Nicolas is a rising senior at the University of Arizona majoring in Optical Engineering. He grew up in Upcountry Maui where he eventually graduated with high honors from Seabury Hall. He was a varsity athlete in Cross Country, Track and Field, and Paddling, and he continues to strive for personal fitness to compliment his academics. Raised with a keen sense of community, he strives as the Community Service chair for Phi Kappa Tau to give back to the Tucson Community and instill a passion for service among his fraternity brothers. After receiving an undergraduate’s degree, he hopes to gain engineering work experience while pursuing a graduate’s degree in Solar Physics. He aims to study the sun in Hawaii and understand the electromagnetic fields that allow for solar fusion and solar flares to occur. For the past three summers he has worked at Seabury Hall’s Summer School, and last summer he developed his own science courses for the 5th-8th grader attendees, and this stirred his interest to become a teacher.

Home Island: Maui
High School: Seabury Hall, Maui
Institution when accepted: University of Arizona

Characterizing Optical Components of the Daniel K. Inouye Solar Telescope’s Instruments
Project Site: Pukalani, Maui
Mentor: David Harrington and Stacey Sueoka

Project Abstract:

The Daniel K. Inouye Solar Telescope (DKIST) will conduct spectropolarimetry on the sun with its various instruments.
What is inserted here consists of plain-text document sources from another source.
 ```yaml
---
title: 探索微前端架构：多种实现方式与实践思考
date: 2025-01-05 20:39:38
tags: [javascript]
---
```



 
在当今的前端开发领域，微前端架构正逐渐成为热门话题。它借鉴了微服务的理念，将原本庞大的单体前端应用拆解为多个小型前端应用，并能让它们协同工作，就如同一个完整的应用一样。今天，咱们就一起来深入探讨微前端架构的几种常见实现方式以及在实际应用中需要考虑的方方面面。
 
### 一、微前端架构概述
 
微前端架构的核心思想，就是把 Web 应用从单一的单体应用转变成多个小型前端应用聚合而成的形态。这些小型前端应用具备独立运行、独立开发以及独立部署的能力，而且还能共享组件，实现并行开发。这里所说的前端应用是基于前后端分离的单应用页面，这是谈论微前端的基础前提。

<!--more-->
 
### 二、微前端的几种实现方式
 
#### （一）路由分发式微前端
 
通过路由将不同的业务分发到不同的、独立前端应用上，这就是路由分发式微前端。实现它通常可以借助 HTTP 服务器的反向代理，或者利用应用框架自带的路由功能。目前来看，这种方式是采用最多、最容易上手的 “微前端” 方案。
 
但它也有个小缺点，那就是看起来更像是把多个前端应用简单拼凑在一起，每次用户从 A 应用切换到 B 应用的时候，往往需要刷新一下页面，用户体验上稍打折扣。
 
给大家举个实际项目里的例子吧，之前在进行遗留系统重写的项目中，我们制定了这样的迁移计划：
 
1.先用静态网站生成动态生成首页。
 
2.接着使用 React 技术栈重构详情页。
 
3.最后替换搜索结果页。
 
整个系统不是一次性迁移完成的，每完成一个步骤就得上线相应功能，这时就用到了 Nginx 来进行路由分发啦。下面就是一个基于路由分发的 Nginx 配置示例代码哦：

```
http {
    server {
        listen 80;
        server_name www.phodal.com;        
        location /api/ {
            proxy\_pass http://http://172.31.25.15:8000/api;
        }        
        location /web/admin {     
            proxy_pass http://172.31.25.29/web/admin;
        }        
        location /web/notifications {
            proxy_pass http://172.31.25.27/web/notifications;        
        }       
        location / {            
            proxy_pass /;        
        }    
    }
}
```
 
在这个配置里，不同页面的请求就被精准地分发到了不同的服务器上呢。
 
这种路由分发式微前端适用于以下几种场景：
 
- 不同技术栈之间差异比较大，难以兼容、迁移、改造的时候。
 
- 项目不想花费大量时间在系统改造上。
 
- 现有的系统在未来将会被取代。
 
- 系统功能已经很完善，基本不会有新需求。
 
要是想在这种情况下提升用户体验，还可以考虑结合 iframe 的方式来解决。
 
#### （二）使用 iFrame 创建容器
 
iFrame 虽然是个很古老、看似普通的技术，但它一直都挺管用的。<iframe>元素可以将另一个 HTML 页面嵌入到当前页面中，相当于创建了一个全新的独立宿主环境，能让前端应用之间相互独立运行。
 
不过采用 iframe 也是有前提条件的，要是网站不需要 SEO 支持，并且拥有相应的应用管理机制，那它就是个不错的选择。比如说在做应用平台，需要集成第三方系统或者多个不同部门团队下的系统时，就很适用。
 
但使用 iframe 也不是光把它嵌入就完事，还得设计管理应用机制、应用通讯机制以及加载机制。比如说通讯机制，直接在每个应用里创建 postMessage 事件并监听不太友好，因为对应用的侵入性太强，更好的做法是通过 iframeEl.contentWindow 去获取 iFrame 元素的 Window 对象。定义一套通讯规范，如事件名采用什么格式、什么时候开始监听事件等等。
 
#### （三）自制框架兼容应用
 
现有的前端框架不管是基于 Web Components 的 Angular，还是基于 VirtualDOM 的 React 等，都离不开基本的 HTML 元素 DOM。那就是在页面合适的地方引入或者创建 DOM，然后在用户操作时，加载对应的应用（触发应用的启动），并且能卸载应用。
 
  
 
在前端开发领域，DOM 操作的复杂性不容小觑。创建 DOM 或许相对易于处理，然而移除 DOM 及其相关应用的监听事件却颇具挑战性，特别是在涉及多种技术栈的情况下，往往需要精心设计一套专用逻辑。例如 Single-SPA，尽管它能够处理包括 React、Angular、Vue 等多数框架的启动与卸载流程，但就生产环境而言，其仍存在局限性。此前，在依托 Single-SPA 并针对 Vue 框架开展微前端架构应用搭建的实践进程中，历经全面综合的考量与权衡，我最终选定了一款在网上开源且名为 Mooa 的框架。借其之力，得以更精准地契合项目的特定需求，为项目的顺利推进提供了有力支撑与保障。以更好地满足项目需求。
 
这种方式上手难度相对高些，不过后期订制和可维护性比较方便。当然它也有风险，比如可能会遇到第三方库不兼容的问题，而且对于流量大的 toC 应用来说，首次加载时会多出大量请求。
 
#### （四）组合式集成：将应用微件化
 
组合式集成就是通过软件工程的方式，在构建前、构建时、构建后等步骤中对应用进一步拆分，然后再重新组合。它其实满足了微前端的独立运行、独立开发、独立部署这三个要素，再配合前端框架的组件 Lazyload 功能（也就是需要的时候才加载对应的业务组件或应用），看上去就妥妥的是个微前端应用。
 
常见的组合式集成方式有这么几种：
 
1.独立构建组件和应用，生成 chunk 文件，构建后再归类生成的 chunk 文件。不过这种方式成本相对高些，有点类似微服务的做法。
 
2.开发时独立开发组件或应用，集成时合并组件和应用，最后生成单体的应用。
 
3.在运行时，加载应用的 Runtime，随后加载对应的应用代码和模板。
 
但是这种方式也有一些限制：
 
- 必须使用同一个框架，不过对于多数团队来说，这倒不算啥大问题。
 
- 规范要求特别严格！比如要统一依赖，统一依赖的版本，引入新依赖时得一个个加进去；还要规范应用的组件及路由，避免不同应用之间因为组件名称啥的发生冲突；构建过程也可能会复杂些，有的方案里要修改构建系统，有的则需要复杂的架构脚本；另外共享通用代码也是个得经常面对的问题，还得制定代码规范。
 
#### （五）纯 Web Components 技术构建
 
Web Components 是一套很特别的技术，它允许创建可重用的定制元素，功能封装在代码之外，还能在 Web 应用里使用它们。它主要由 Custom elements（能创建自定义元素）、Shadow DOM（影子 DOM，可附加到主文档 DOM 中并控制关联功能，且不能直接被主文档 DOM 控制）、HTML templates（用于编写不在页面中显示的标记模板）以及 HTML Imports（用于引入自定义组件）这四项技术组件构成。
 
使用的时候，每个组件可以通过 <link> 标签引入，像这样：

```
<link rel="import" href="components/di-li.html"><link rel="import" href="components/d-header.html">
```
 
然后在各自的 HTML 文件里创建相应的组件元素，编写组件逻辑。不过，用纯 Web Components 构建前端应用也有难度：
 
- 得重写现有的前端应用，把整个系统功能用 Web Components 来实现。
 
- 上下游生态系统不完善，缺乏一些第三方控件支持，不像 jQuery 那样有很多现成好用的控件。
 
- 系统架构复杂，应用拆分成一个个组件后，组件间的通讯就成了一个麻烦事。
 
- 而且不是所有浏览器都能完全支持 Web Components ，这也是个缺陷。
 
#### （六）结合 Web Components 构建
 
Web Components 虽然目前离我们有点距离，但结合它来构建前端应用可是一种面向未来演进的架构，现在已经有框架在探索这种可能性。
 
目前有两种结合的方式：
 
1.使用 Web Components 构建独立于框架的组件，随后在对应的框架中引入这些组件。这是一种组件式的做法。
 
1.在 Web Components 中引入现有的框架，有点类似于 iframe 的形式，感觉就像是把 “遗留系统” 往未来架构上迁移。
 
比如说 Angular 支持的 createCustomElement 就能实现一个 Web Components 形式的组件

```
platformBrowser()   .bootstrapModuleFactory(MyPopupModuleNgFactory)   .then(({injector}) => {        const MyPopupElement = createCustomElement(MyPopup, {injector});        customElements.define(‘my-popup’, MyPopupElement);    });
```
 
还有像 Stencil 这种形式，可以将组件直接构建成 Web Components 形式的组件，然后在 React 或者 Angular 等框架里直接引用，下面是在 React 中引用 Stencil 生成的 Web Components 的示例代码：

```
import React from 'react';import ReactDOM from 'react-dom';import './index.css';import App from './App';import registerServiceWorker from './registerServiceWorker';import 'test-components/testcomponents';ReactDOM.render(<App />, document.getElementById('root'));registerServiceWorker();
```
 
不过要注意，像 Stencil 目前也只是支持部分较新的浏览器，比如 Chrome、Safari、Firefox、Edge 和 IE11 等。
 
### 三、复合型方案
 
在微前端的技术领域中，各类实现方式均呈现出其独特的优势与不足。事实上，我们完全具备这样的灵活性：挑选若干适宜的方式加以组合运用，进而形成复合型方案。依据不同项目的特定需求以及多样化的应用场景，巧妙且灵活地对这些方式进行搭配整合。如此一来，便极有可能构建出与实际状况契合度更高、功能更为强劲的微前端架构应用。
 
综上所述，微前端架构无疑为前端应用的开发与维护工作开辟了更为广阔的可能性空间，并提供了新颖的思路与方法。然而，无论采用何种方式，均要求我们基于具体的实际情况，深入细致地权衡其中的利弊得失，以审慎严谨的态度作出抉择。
The components of these instruments must have their optical behavior fully characterized to ensure measurement accuracy. To accomplish the goal of characterization, we used a lab spectropolarimeter to measure the ability of DKIST optical components to influence polarization at different spectral regions. We first calibrated the performance of the lab spectropolarimeter’s QE65000 Ocean Optics spectrometer. MATLAB codes controlled data acquisition while Python codes controlled data analysis to quantify CCD gain settings, dark current, readout noise, and dynamic range. With this information, the system’s signal to noise ratio (SNR) could be quantified as a function of exposure time. At exposure times of 150ms with 10 co-adds, the system could minimally detect 1 count (21 electrons) at an SNR of 1 and maximally detect 65,000 counts at an SNR of 3700. Wire grid polarizers were interchanged in the lab instrument to set the system’s contrast ratio across the 350-1100nm spectrum. The contrast ratio increased by an average factor of two when using cover glass protected polarizers as compared to when using uncovered polarizers. At orientations where the polarizers were causing minimal flux, the statistical noise from the CCD detector dominated the errors in contrast ratio calculations. With the contrast ratio and SNR of the lab spectropolarimeter, the system’s ability to perform polarimetry across the spectrum of interest can be fully defined. Then, optical elements to be used in DKIST instruments were inserted into the original lab instrument. Test results were compared against the original system performance to quantify the inserted element’s polarimetry capabilities. These test results will help define DKIST’s ability to accurately perform spectropolarimetry on the sun. Future studies should aim at showing how a polarizer’s optical coatings and protective glass can impact contrast ratio.